Knowing how to choose the right regulator requires an understanding of the different types of regulators, how they function, and how they can be applied to meet the needs of your system. Read on to learn more about pressure regulators, their functionality, and how to determine the best option for your system needs.

At its most basic, a pressure regulator is a mechanical device designed to control either upstream or downstream pressure in response to changes in the system. These changes might include fluctuations in flow, pressure, temperature, or other factors that may occur during regular system operation. The regulator&#;s job is to maintain your desired system pressure. Importantly, regulators are different than valves, which control system flow rates and do not self-adjust. Regulators control pressure, not flow, and are self-adjusting.

There are two primary types of regulators: pressure-reducing regulators and back-pressure regulators.

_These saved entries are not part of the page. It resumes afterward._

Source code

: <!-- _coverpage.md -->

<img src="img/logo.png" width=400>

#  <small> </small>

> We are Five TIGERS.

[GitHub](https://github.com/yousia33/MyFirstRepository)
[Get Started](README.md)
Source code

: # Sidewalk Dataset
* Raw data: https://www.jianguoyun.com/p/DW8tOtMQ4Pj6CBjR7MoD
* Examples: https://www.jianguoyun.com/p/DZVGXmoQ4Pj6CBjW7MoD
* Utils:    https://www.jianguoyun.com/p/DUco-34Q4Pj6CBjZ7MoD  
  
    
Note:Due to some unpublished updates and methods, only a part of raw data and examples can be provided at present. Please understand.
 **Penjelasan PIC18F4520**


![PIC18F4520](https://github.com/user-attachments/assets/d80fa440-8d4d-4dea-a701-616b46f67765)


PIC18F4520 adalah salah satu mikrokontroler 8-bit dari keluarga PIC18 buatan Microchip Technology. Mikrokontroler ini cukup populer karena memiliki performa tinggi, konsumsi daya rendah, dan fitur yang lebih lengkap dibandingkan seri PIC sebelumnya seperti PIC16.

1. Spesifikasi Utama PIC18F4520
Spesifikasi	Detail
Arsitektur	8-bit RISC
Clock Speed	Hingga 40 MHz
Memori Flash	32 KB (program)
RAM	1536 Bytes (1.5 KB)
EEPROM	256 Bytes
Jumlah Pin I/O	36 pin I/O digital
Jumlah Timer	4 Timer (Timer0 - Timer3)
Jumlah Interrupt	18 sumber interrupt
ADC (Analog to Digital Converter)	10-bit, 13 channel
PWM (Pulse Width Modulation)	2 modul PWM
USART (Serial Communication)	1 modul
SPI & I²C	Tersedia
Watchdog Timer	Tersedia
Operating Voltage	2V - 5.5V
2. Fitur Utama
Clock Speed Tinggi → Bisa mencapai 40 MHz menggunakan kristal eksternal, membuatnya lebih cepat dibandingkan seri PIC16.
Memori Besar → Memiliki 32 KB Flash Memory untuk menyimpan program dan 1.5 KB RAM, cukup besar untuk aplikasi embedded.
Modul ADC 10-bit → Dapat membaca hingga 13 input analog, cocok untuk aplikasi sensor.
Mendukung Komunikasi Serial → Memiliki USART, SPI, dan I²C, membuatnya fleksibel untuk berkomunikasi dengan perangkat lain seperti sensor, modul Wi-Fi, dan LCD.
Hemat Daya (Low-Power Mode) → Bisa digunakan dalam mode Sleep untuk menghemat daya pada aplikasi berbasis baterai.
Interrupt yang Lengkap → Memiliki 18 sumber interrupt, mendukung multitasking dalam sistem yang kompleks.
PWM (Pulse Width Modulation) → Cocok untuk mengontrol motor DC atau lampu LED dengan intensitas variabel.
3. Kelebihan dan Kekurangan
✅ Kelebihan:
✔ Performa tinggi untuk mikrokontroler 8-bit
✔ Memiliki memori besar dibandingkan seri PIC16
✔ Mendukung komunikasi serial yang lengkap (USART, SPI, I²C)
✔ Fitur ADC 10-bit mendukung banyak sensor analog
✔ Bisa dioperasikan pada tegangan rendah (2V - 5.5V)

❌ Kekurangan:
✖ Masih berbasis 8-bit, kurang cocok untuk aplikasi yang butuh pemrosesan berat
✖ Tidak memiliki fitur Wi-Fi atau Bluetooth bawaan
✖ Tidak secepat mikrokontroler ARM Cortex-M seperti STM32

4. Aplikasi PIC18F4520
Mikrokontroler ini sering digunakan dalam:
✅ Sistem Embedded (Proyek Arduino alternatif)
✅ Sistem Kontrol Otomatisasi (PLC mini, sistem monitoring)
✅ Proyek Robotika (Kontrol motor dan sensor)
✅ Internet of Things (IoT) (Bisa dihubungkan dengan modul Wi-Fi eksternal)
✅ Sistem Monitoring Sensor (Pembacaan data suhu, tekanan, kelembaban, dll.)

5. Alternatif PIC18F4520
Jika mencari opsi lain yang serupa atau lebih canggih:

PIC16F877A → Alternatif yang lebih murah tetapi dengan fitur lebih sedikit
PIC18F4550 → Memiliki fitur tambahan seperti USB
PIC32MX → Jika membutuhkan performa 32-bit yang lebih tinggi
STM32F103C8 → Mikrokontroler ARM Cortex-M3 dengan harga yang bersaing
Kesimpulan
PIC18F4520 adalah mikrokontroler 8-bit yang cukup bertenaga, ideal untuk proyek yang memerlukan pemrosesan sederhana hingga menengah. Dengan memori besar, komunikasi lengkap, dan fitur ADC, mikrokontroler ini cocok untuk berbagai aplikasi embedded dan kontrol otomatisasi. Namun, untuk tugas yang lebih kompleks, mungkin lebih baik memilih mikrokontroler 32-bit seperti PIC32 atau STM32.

• Pressure-reducing regulators control pressure to the process by sensing the outlet pressure and controlling their own downstream pressure
• Back-pressure regulators control pressure from the process by sensing the inlet pressure and controlling pressure from upstream

Your ideal choice of regulator depends on your process requirements. For example, if you need to reduce pressure from a high-pressure source before system media reaches the main process, a pressure-reducing regulator will do the job. Back-pressure regulators, by contrast, can help control and maintain upstream pressure by releasing excess pressure if system conditions cause levels to become higher than desired. Used in the right context, each type can help you maintain the desired pressures throughout your system.

 

Pressure Reducing Regulator

Process

 

Back Pressure Regulator    

 

Pressure regulators contain three important components that help them regulate pressure:

• A control element, including a seat and poppet. The seat helps contain pressure and prevents fluid from leaking to the opposite side of the regulator when flow is closed. Together with the seat, the poppet completes the sealing process while a system is flowing.
• A sensing element, typically a diaphragm or piston. The sensing element allows the poppet to rise and fall in the seat, controlling inlet or outlet pressure.
• A loading element. Regulators may be spring-loaded or dome-loaded, depending on the application. The loading element applies a downward, balancing force on top of the diaphragm.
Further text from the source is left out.